映画が始まっても、すぐに話が始まりません。ほかの作品でそのような仕掛けを見たことがありませんが、画面には静止画のような画面が固定され、”OUVERTURE”の文字があります。
日本語に訳せば「序曲」です。
序曲で私がすぐに思い出すのは、ヨハン・シュトラウス2世(1825~1899)のオペレッタ『こうもり』(1874)の序曲ですね。
これから始まる歌劇や喜歌劇の期待感を高めるとともに、まだ席についていない聴衆が、この序曲の間に席につくよう促すような意味合いが、伝統的にはある(?)でしょう。
私が今回、オトゥール版の『チップス_』を見て印象に残ったのは、自由なカメラワークです。誰が撮影監督を務めたのかをウィキペディアでで確認すると、オズワルド・モリス(1915~2014)という人です。
モリスは、映画史に残るような作品で撮影を担当していますね。画家のロートレック(1864~1901)を描いた『赤い風車』(1952)のカメラも彼だったことを認識しました。

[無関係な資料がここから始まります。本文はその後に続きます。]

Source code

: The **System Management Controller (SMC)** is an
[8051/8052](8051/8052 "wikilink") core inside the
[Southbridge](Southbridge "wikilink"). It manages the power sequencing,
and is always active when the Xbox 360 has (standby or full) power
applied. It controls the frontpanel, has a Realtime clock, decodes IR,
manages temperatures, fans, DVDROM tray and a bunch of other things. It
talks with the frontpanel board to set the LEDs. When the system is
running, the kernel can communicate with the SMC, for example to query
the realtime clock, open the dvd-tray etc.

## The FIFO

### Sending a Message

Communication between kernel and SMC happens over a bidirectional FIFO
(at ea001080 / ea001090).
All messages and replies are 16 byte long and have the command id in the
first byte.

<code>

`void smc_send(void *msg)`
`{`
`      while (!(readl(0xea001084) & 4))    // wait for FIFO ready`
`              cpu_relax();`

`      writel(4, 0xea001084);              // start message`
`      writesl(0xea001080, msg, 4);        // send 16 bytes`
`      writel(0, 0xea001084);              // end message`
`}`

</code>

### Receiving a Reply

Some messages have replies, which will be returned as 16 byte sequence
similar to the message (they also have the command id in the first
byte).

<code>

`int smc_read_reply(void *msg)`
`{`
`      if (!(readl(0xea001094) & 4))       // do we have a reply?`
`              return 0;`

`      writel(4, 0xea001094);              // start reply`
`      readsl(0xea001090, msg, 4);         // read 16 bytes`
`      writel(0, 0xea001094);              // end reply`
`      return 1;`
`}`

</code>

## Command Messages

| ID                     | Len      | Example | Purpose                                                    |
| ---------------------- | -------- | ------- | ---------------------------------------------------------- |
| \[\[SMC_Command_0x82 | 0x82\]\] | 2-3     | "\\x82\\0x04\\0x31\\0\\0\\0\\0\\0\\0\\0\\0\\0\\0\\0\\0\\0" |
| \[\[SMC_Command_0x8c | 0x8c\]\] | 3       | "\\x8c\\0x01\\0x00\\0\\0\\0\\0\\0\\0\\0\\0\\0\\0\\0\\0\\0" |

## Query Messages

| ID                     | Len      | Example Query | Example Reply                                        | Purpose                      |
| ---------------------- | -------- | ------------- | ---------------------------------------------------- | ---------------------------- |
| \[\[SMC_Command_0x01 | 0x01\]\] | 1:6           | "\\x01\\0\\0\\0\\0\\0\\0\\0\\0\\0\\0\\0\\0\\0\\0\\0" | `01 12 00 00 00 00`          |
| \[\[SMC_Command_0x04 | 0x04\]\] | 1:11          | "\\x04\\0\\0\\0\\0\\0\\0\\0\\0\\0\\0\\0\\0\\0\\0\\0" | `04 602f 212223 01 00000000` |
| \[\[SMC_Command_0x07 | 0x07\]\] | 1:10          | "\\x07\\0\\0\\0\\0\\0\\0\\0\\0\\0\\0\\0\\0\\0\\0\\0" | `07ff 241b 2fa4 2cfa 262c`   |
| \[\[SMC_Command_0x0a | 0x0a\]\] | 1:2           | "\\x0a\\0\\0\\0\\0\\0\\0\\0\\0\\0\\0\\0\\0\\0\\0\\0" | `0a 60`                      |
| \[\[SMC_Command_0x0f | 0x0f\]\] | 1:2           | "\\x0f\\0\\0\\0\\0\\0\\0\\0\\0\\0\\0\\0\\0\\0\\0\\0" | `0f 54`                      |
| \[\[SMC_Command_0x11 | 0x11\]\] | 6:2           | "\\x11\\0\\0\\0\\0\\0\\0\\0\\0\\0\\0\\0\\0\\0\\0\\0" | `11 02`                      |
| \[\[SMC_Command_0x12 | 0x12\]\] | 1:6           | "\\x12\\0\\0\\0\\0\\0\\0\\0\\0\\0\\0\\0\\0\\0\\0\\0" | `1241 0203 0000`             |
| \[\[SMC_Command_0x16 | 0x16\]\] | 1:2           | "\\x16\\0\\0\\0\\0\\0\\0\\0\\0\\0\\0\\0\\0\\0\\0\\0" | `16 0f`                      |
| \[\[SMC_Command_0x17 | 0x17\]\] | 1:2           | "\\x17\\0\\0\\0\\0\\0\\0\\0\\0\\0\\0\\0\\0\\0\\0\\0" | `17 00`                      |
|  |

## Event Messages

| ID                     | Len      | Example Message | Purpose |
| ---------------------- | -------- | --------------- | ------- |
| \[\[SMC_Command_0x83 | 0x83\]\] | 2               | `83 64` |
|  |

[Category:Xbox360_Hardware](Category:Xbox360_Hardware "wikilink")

本作を見ていて何に自由さを感じたかといえば、高倍率ズームレンズを使ったズームの表現です。
それが、冒頭で早速現れます。
舞台は、英国の郊外にある全寮制のパブリックスクールです。生徒は男子だけで、見たところ、日本の中学生ぐらいの年齢にあたりましょうか。
全員が紺色のブレザーのような制服を着て、外に出る時は、頭頂部が真っ平らで、つばも平らな帽子(何という帽子かわかりません)をかぶります。
『スーダラ節』(1961)を歌う植木等(1927~2007)がかぶっている帽子に似ています。
校内には古めかしい校舎が何棟も立ち並んでいます。その一部分のアップから作品が始まります。そこには、眼鏡をかけたオトゥール演じる教師のアーサー・チッピング、愛称チップス先生がいます。
彼が立っているのは、校舎の脇にある、石の階段を上って、反対側に降り階段がある頂上部分です。チップス先生がひとりずつ生徒を確認し、生徒は帽子をとってチップスに礼をし、反対側の階段を降りていきます。
はじめは何をしている場面なのかわかりませんでした。どうやら毎朝、校舎に入る前に、ひとりずつ点呼を取っている(?)らしいです。
はじめはチップスが画面に大きく映っていますが、だんだんにワイドな画面に変わり、最後は学園全体を広く見せます。これをひとつのカットで見せるのです。
それをどのように撮影したのか、今も確信を持てずにいます。はじめは、望遠から広角にズームしただけだと思いましたが、それであれば、相当のズーム域になります。
移動撮影するにしても、空中を移動することはできません。カメラがワイヤなどで吊るされているようにも見えません。
ヘリコプターを使ったと思われる空撮シーンもあります。そのひとつは、チップスが夏の休暇をを利用し、ひとりでイタリアにあるポンペイの遺跡群を訪ねたときの場面で登場します。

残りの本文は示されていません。